Now, where were we? Oh, yes ...

Applying the Constitution as the framers intended is ludicrous because they intended it for the world they lived in. Not ours. They set forth a series guiding principles were meant to be universal, or nearly so, not a hard-and-fast code of conduct.

They weren’t intended to be applied the same way every time; broad principles never are. Sometimes, “love thy neighbor” means to give of one’s self out of compassion; other times, it means practicing tough love. It all depends on the circumstances, and circumstances have changed dramatically since the framers’ era. They lived in a world of newsletters, bayonets and horse-drawn carriages, not social media, assault weapons and Teslas. They couldn’t have envisioned our world, and they didn’t try to. They counted on us to follow the principles they set down, not try to replicate how they would have interpreted them.

So, it’s ultimately dishonest to try to get inside the framers’ heads and apply things the same way they might have. It’s like trying to get inside the head of God – which is what religious fundamentalists do all the time. And guess what? The dictates of such a “God” nearly always wind up echoing their own biases and furthering their own agendas. In the same way, strict constitutionalists tend to substitute their own biases and agendas for what they imagine the framers might have intended. This isn’t strict constructionism.

It’s reconstructionism and, strictly speaking, a power grab.

The upshot

These days, many Americans no longer think twice about sacrificing principle in achieving their goals, whether those principles are contained Bible, Constitution or somewhere else. To them, identity is more important. “Winning” is more important.

Welcome to the Machiavellian States of America.

Neither Islam nor Christianity is the true threat to our republic. The real danger lies in the fundamentalist approach to both that has spread to our politics.

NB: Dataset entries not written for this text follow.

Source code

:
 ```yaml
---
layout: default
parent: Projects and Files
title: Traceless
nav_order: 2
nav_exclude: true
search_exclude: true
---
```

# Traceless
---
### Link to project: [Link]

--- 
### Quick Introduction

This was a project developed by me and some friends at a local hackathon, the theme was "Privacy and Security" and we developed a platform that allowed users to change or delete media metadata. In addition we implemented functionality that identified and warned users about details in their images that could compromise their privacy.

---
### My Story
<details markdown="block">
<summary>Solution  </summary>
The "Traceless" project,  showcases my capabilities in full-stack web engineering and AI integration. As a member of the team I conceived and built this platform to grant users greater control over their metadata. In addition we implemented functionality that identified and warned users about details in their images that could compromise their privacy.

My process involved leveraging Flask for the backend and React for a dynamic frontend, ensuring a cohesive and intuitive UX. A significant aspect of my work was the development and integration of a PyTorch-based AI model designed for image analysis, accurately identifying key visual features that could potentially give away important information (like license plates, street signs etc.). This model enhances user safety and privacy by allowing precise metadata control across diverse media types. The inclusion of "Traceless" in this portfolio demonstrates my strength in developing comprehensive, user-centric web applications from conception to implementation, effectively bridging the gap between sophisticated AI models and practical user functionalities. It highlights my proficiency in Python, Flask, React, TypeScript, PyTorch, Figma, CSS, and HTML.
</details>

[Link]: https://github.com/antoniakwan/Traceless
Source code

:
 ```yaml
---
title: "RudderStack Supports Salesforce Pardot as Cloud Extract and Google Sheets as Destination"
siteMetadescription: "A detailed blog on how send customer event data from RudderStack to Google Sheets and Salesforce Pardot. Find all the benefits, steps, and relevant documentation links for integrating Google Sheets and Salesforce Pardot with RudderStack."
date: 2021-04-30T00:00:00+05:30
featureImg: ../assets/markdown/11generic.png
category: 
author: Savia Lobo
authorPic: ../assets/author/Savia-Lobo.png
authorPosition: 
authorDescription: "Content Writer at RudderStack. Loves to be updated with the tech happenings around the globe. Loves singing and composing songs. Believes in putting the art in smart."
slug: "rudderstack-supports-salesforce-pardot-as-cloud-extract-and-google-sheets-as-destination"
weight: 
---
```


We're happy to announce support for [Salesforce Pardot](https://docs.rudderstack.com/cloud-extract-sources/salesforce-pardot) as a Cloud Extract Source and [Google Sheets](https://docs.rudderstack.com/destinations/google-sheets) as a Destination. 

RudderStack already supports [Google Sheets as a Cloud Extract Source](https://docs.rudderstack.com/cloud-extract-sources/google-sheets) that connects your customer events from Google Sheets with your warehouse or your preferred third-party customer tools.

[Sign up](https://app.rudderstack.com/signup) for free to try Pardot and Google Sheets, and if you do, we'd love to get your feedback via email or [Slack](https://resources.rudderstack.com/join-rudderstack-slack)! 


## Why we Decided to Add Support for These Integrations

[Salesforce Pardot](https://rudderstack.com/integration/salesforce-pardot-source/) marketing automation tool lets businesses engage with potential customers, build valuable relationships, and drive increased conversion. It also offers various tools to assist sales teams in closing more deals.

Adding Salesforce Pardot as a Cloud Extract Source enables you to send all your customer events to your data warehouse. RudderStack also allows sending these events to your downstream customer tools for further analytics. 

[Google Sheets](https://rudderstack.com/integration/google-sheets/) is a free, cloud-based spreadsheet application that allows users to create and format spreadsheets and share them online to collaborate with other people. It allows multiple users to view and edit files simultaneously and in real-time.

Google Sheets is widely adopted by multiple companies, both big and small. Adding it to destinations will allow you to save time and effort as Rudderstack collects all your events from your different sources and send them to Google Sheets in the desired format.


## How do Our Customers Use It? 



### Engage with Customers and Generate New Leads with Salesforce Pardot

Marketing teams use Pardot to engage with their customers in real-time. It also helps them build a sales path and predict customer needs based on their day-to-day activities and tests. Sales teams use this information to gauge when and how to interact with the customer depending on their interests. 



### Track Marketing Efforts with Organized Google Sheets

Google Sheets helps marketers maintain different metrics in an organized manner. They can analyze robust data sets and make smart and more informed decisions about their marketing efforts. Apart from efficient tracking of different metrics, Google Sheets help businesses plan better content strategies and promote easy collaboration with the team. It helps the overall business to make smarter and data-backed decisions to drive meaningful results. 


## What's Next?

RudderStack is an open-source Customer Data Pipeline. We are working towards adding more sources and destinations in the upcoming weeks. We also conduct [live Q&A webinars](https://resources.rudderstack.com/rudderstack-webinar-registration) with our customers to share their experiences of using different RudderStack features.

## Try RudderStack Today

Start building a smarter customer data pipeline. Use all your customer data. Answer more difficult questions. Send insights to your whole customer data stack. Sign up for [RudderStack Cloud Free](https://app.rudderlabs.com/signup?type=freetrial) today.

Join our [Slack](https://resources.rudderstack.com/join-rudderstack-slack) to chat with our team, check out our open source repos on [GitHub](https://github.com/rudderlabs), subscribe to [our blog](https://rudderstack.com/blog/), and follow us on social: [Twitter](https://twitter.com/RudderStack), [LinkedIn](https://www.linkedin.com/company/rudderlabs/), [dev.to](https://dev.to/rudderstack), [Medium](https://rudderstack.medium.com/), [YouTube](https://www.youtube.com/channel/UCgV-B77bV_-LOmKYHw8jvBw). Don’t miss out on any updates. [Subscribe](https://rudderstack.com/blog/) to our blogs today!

If we really believe in the Constitution, we have to stop “defending” it and start abiding by the principles it sets forth. If we don’t, we’ll be spitting in the face of the framers we pretend to revere and exchanging their vision for the very thing they fought to be free of: tyranny

We’ve started down a road that leads us to a place where we won’t recognize ourselves ten years from now. We won’t recognize our country. And worse still, a good many of us may actually like it.